New York, NY – March 16, 2009 – The National Advertising Division of the Council of Better Business Bureaus has determined that Epson America can support certain advertising claims made for the company’s 3LCD Projector Technology. NAD recommended, however, that the advertiser modify or discontinue certain claims.
NAD, the advertising industry’s self-regulatory forum, examined claims made in sales literature, trade show materials, training materials, flyers, videos, and on the Internet, following a challenge by Texas Instruments.
Claims at issue included:
“DLP Technology is Harmful, Distracting and Subject to ‘Color Breakup.”
Epson + Brighter Futures =
“3-Chip LCD Projectors are Three Times Better than Single-Chip DLP Projectors.”
“Epson’s 3LCD Panels Are ‘Chips.’”
“LCD Projectors Provide ‘Full-Time Color’ whereas DLP Projectors Provide ‘Part-Time’ Color and ‘Poor Color Performance.’”
Epson utilizes unrepresentative DLP Images to demonstrate the purported Superiority of 3LCD Projected Images.”
“3LCD Projectors Have No Moving Parts.”
“DLP Technology is Less Light Efficient and Runs Noisier and Hotter than 3LCD.”
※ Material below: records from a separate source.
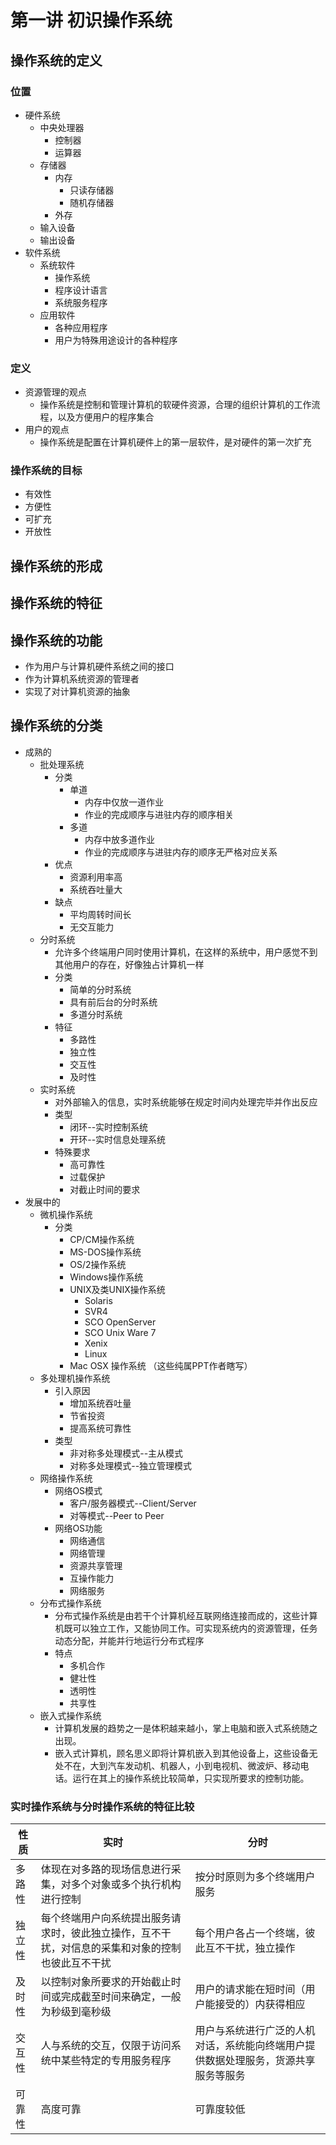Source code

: # 第一讲 初识操作系统

## 操作系统的定义
### 位置
* 硬件系统
    * 中央处理器
        * 控制器
        * 运算器
    * 存储器
        * 内存
            * 只读存储器
            * 随机存储器
        * 外存
    * 输入设备
    * 输出设备
* 软件系统
    * 系统软件
        * 操作系统
        * 程序设计语言
        * 系统服务程序
    * 应用软件
        * 各种应用程序
        * 用户为特殊用途设计的各种程序

### 定义

* 资源管理的观点
  * 操作系统是控制和管理计算机的软硬件资源，合理的组织计算机的工作流程，以及方便用户的程序集合
* 用户的观点
  * 操作系统是配置在计算机硬件上的第一层软件，是对硬件的第一次扩充

### 操作系统的目标

* 有效性
* 方便性
* 可扩充
* 开放性

## 操作系统的形成
## 操作系统的特征
## 操作系统的功能

* 作为用户与计算机硬件系统之间的接口
* 作为计算机系统资源的管理者
* 实现了对计算机资源的抽象

## 操作系统的分类

* 成熟的
  * 批处理系统
    * 分类
      * 单道
        * 内存中仅放一道作业
        * 作业的完成顺序与进驻内存的顺序相关
      * 多道
        * 内存中放多道作业
        * 作业的完成顺序与进驻内存的顺序无严格对应关系
    * 优点
      * 资源利用率高
      * 系统吞吐量大
    * 缺点
      * 平均周转时间长
      * 无交互能力
  * 分时系统
    * 允许多个终端用户同时使用计算机，在这样的系统中，用户感觉不到其他用户的存在，好像独占计算机一样
    * 分类
      * 简单的分时系统
      * 具有前后台的分时系统
      * 多道分时系统
    * 特征
      * 多路性
      * 独立性
      * 交互性
      * 及时性
  * 实时系统
    * 对外部输入的信息，实时系统能够在规定时间内处理完毕并作出反应
    * 类型
      * 闭环--实时控制系统
      * 开环--实时信息处理系统
    * 特殊要求
      * 高可靠性
      * 过载保护
      * 对截止时间的要求
* 发展中的
  * 微机操作系统
    * 分类
      * CP/CM操作系统
      * MS-DOS操作系统
      * OS/2操作系统
      * Windows操作系统
      * UNIX及类UNIX操作系统
        * Solaris
        * SVR4
        * SCO OpenServer
        * SCO Unix Ware 7
        * Xenix
        * Linux
      * Mac OSX 操作系统 （这些纯属PPT作者瞎写）
  * 多处理机操作系统
    * 引入原因
      * 增加系统吞吐量
      * 节省投资
      * 提高系统可靠性
    * 类型
      * 非对称多处理模式--主从模式
      * 对称多处理模式--独立管理模式
  * 网络操作系统
    * 网络OS模式
      * 客户/服务器模式--Client/Server
      * 对等模式--Peer to Peer
    * 网络OS功能
      * 网络通信
      * 网络管理
      * 资源共享管理
      * 互操作能力
      * 网络服务
  * 分布式操作系统
    * 分布式操作系统是由若干个计算机经互联网络连接而成的，这些计算机既可以独立工作，又能协同工作。可实现系统内的资源管理，任务动态分配，并能并行地运行分布式程序
    * 特点
      * 多机合作
      * 健壮性
      * 透明性
      * 共享性
  * 嵌入式操作系统
    * 计算机发展的趋势之一是体积越来越小，掌上电脑和嵌入式系统随之出现。
    * 嵌入式计算机，顾名思义即将计算机嵌入到其他设备上，这些设备无处不在，大到汽车发动机、机器人，小到电视机、微波炉、移动电话。运行在其上的操作系统比较简单，只实现所要求的控制功能。





### 实时操作系统与分时操作系统的特征比较

| 性质   | 实时                                                         | 分时                                                         |
| ------ | ------------------------------------------------------------ | ------------------------------------------------------------ |
| 多路性 | 体现在对多路的现场信息进行采集，对多个对象或多个执行机构进行控制 | 按分时原则为多个终端用户服务                                 |
| 独立性 | 每个终端用户向系统提出服务请求时，彼此独立操作，互不干扰，对信息的采集和对象的控制也彼此互不干扰 | 每个用户各占一个终端，彼此互不干扰，独立操作                 |
| 及时性 | 以控制对象所要求的开始截止时间或完成截至时间来确定，一般为秒级到毫秒级 | 用户的请求能在短时间（用户能接受的）内获得相应               |
| 交互性 | 人与系统的交互，仅限于访问系统中某些特定的专用服务程序       | 用户与系统进行广泛的人机对话，系统能向终端用户提供数据处理服务，货源共享服务等服务 |
| 可靠性 | 高度可靠                                                     | 可靠度较低                                                   |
“Most Electronics, Including Filter-Free DLP Projectors, Will Fail Due to Dust Buildup.”
“DLP Projectors Have Poor Grayscale Performance.”
At the outset, NAD noted that the competing technologies – Liquid Crystal Display (LCD) or Digital Light Processing (DLP) – represent the leaders in front projector technologies and both produce and market high-quality products.
NAD then considered jurisdictional issues. Certain challenged claims appeared on Websites directed to individuals in foreign countries including Australia, Japan, India and the United Kingdom. Although it is possible for U.S. consumers to access the foreign Websites, the advertiser explained that significant steps are taken to keep the Websites for each country separate and distinct.
NAD has found that claims made on foreign Websites are not considered national advertising where there is a good faith effort to control traffic to limit the content to foreign consumers. NAD determined that the claims which appeared on Websites operated by Epson’s foreign subsidiaries and are directed to foreign markets were not subject to NAD’s review. NAD noted however, that to the extent iterations of the same claims appear in media directed to U.S. consumers (or to the global homepage), NAD’s review would be appropriate and its recommendations applicable.
NAD also considered advertiser’s contention that the marketing materials challenged did not constitute national advertising within the meaning of NAD Procedures. The fact that the marketing material is not targeted to consumers directly does not necessarily remove it from the purview of national advertising. The materials challenged by TI were directed to both internal sales staff and third-party distributors and resellers of the products and, as such, intended to provide those parties with information for informing consumers about those products and, ultimately, for selling Epson projectors. NAD therefore determined that the materials were national advertising and appropriately the subject of self-regulatory review.
Following its review of the evidence, NAD determined that, within the context of its marketing materials communicating information on underlying technology to third-parties and salespersons, the advertiser provided a reasonable basis for its claims about color break-up and single-chip DLP technology. NAD recommended, however, that the advertiser discontinue the claim that color breakup in DLP projectors “can be very distracting to some viewers.”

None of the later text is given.